= Kosa (folklore) =

Spring feast and festival in Turkic and Altai folklore

Kosa (Turkish: Kosa or "Koça", Azerbaijani Turkish: Qoça) or Qochaqan (Turkish: Koçagan) is a spring feast and festival Turkic Tengrism and Altai folklore. Arranged for the god that called Kocha Khan (Turkish: Koça Han). So this is a blessing, fertility and abundance ceremony.

==Description==
Kocha (Qoça) was mythological male character associated with youth and springtime in early Turkic mythology, particularly within Altai, Anatolia and Azerbaijan. He was associated with rituals conducted in rural areas during springtime.
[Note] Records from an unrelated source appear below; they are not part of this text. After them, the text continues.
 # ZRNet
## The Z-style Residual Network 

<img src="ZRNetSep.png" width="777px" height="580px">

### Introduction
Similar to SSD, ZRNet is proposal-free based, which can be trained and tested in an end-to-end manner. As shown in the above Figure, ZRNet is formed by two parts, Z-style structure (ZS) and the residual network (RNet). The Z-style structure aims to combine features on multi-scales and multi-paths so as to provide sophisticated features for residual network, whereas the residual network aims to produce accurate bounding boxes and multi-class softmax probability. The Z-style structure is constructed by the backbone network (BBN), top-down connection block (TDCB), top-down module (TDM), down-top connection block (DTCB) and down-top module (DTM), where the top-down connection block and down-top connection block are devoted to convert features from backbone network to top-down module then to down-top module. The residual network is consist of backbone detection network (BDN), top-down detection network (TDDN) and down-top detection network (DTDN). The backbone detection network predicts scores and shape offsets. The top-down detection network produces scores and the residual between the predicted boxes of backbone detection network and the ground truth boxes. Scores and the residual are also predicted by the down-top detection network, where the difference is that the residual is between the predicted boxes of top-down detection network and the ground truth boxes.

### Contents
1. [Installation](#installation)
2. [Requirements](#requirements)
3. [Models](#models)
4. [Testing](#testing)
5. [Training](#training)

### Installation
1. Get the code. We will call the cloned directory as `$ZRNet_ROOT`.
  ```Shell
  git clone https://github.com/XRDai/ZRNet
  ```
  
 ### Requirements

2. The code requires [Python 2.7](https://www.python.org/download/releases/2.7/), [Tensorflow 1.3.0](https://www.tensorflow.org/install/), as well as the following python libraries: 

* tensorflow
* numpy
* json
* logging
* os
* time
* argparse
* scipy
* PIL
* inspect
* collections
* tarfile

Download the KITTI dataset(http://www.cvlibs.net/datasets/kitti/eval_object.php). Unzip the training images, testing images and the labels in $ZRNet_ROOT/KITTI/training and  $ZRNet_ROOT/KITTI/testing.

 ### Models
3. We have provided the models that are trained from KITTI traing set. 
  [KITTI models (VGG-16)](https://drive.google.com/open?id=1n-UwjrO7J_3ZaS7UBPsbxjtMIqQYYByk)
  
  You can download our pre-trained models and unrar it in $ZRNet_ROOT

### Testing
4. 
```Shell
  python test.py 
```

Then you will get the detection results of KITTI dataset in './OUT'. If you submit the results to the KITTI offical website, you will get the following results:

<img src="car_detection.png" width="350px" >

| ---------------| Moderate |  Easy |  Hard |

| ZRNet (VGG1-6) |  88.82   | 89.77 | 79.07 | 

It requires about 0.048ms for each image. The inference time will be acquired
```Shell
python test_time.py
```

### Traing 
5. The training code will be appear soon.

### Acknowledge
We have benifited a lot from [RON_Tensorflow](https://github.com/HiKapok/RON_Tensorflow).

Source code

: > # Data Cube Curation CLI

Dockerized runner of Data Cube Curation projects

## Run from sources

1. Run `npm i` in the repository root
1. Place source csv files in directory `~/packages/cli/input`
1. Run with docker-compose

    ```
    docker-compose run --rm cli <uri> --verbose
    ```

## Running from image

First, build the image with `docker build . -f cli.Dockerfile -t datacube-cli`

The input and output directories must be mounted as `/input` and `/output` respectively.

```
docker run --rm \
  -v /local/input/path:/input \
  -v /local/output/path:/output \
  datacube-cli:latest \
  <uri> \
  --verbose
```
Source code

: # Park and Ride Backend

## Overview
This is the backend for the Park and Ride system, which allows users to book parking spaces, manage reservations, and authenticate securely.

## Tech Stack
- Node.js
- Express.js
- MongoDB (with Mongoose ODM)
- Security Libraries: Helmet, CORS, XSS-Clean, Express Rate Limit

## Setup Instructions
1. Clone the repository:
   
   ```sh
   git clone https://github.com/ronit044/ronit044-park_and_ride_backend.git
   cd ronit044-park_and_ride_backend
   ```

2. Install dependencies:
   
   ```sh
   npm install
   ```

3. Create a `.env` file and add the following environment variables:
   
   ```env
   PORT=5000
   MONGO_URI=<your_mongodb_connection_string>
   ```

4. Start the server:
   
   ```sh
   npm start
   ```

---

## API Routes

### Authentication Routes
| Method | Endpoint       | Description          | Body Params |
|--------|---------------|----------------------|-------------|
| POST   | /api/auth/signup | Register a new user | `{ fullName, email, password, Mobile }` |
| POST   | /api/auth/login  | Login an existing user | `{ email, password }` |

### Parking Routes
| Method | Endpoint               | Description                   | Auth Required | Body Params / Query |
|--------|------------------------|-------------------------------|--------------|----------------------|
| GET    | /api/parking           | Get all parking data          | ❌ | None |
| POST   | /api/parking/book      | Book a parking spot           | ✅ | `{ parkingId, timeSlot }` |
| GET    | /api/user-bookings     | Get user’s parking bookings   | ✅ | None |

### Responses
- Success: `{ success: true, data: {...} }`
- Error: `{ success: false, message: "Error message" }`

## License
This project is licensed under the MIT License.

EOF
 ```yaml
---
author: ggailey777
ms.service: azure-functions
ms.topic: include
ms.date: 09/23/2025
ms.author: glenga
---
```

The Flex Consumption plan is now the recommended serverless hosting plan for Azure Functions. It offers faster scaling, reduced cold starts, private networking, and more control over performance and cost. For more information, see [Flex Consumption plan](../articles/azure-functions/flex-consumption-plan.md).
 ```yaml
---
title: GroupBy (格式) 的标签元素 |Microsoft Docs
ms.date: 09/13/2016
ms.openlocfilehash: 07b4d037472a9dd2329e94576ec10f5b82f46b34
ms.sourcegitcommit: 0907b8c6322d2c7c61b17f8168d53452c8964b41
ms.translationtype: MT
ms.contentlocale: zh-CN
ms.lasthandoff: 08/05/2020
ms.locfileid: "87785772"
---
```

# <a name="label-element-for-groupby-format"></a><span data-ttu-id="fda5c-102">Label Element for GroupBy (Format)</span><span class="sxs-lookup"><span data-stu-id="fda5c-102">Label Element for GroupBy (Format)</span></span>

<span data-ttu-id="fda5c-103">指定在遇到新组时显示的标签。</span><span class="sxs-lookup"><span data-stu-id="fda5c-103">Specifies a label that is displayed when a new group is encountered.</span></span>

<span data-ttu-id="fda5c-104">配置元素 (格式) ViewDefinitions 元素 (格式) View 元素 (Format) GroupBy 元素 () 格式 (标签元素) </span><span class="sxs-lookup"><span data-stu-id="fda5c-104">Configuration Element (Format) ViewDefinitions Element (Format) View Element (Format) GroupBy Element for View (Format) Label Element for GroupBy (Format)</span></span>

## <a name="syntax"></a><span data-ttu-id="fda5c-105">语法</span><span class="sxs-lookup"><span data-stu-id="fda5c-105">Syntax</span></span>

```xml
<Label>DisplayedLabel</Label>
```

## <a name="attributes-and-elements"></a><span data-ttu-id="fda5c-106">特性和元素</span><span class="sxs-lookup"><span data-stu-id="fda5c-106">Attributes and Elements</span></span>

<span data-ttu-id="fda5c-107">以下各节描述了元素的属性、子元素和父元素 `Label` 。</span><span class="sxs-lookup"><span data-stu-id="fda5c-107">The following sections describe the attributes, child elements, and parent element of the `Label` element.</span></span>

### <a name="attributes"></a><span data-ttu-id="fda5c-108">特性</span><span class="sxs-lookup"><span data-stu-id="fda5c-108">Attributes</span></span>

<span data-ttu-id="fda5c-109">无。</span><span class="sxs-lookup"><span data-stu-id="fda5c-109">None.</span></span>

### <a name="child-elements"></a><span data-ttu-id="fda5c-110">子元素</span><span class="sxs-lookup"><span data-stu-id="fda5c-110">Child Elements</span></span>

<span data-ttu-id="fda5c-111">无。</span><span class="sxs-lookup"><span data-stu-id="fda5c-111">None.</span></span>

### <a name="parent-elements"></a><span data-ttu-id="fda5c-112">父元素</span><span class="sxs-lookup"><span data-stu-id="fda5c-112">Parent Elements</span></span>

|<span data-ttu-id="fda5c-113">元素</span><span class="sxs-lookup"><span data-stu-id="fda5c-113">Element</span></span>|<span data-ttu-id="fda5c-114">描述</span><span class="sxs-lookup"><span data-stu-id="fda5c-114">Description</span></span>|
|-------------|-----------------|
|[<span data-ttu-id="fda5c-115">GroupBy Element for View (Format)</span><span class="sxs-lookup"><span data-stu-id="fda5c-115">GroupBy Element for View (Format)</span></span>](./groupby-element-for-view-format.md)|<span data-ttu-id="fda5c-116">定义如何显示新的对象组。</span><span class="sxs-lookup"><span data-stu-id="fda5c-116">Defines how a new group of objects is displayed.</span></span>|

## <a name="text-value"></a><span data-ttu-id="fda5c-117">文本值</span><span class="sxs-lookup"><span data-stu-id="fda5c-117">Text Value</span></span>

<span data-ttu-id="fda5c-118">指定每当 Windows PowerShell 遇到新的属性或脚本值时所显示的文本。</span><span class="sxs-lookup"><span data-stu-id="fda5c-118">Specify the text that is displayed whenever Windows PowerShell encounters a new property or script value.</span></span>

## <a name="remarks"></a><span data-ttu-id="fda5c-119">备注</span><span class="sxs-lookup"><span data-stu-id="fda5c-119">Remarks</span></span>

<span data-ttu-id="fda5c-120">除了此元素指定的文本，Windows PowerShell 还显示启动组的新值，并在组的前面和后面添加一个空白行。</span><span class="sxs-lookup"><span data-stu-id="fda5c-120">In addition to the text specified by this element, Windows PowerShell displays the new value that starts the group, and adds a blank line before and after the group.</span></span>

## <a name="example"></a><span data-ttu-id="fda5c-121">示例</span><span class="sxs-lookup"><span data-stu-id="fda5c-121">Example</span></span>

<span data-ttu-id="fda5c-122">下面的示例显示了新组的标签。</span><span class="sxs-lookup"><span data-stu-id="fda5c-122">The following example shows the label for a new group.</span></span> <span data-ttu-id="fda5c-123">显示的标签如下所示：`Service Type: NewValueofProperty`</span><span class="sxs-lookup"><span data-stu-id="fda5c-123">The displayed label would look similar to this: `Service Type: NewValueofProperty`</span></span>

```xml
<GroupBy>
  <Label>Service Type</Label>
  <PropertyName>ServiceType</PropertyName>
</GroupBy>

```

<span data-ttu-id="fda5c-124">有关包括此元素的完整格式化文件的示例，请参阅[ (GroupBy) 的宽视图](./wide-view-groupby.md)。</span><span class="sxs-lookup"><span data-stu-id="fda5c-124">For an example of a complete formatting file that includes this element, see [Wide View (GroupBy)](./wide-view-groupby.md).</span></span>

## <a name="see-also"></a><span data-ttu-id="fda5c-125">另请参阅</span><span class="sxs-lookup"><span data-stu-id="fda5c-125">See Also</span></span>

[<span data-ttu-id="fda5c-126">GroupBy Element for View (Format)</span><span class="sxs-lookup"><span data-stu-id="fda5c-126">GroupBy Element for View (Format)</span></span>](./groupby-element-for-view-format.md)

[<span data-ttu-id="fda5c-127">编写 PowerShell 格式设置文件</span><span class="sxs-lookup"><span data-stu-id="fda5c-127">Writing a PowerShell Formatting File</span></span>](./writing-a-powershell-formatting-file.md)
Turkic peasants celebrated the return of spring on March 23 by going out to the fields, carrying a clay figure of a lark which had been decorated with flowers. They sang songs naming a spring month Koça. "Koç" is still the word for "ram" in the Turkic languages, as well as Turkish and Azerbaijani. Also, Koçan or Koç Ayı is a Turkic word for a month in folk calendar. The month Mai (or sometimes June) is sometimes named Kosak in Turkish language.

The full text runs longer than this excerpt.